▶ _Exercise instructions_: Only lines containing the string "textbf" belong in the answer; find them in the records and copy them.

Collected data
____________
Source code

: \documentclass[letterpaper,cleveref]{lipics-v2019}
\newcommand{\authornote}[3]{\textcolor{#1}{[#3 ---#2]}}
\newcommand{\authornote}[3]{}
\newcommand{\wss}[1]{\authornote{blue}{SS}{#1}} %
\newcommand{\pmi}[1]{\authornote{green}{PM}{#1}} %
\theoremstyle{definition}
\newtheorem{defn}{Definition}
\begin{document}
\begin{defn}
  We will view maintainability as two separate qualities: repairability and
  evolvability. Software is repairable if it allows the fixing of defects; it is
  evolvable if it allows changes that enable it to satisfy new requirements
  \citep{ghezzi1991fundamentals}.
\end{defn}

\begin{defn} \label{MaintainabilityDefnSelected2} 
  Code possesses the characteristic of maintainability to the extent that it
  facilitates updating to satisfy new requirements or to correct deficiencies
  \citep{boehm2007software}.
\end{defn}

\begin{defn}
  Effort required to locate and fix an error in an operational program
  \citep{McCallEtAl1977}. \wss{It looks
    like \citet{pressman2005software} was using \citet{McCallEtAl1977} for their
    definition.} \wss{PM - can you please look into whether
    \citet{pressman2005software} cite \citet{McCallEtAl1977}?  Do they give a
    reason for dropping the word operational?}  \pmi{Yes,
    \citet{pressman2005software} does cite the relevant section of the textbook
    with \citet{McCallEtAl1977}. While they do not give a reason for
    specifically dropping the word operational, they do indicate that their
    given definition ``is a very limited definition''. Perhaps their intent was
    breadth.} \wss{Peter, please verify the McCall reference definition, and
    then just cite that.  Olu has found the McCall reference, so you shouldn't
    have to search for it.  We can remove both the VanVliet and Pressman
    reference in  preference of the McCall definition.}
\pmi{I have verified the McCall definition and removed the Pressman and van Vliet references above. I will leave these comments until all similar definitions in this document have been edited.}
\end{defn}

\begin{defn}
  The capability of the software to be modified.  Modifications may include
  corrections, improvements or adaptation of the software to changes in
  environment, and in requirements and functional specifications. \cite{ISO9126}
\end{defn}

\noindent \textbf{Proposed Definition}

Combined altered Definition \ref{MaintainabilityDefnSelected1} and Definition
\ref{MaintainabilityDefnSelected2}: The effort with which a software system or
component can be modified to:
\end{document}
____________
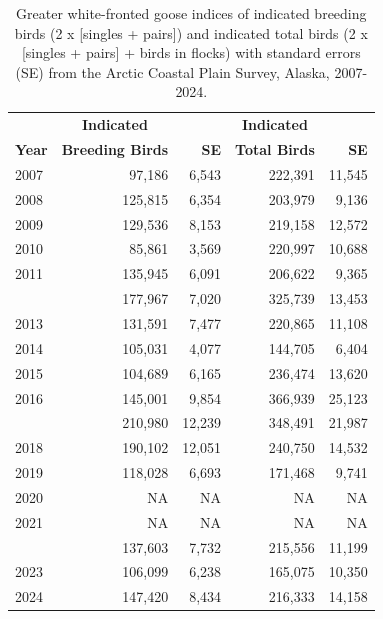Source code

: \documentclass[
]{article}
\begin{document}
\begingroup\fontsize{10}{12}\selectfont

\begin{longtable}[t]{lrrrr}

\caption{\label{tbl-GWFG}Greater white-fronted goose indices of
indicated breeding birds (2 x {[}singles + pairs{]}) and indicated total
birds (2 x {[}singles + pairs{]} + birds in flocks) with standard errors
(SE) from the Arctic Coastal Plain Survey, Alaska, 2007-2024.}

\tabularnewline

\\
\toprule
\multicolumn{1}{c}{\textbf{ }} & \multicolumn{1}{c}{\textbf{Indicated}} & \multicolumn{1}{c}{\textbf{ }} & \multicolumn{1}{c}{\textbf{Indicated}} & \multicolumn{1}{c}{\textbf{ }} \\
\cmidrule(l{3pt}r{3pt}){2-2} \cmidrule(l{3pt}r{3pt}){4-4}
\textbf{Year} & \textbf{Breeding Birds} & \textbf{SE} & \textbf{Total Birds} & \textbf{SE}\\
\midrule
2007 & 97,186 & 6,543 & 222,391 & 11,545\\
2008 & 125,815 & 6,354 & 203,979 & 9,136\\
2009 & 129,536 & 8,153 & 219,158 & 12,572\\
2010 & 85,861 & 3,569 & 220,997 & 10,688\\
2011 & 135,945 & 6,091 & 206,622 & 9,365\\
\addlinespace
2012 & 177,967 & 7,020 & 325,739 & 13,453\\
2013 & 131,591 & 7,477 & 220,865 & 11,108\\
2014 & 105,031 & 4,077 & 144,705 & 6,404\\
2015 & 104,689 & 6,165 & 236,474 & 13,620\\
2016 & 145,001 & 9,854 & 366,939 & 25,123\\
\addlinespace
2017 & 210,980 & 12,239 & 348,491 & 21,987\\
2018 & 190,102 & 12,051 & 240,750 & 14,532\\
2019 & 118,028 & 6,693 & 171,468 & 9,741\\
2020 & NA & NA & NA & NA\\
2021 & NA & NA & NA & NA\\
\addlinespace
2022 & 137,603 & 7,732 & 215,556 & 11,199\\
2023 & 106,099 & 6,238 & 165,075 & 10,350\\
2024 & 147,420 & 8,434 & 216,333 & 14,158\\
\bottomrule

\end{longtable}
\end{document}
____________
▶ _Solution to this exercise_:
\noindent \textbf{Proposed Definition}
\multicolumn{1}{c}{\textbf{ }} & \multicolumn{1}{c}{\textbf{Indicated}} & \multicolumn{1}{c}{\textbf{ }} & \multicolumn{1}{c}{\textbf{Indicated}} & \multicolumn{1}{c}{\textbf{ }} \\
\textbf{Year} & \textbf{Breeding Birds} & \textbf{SE} & \textbf{Total Birds} & \textbf{SE}\\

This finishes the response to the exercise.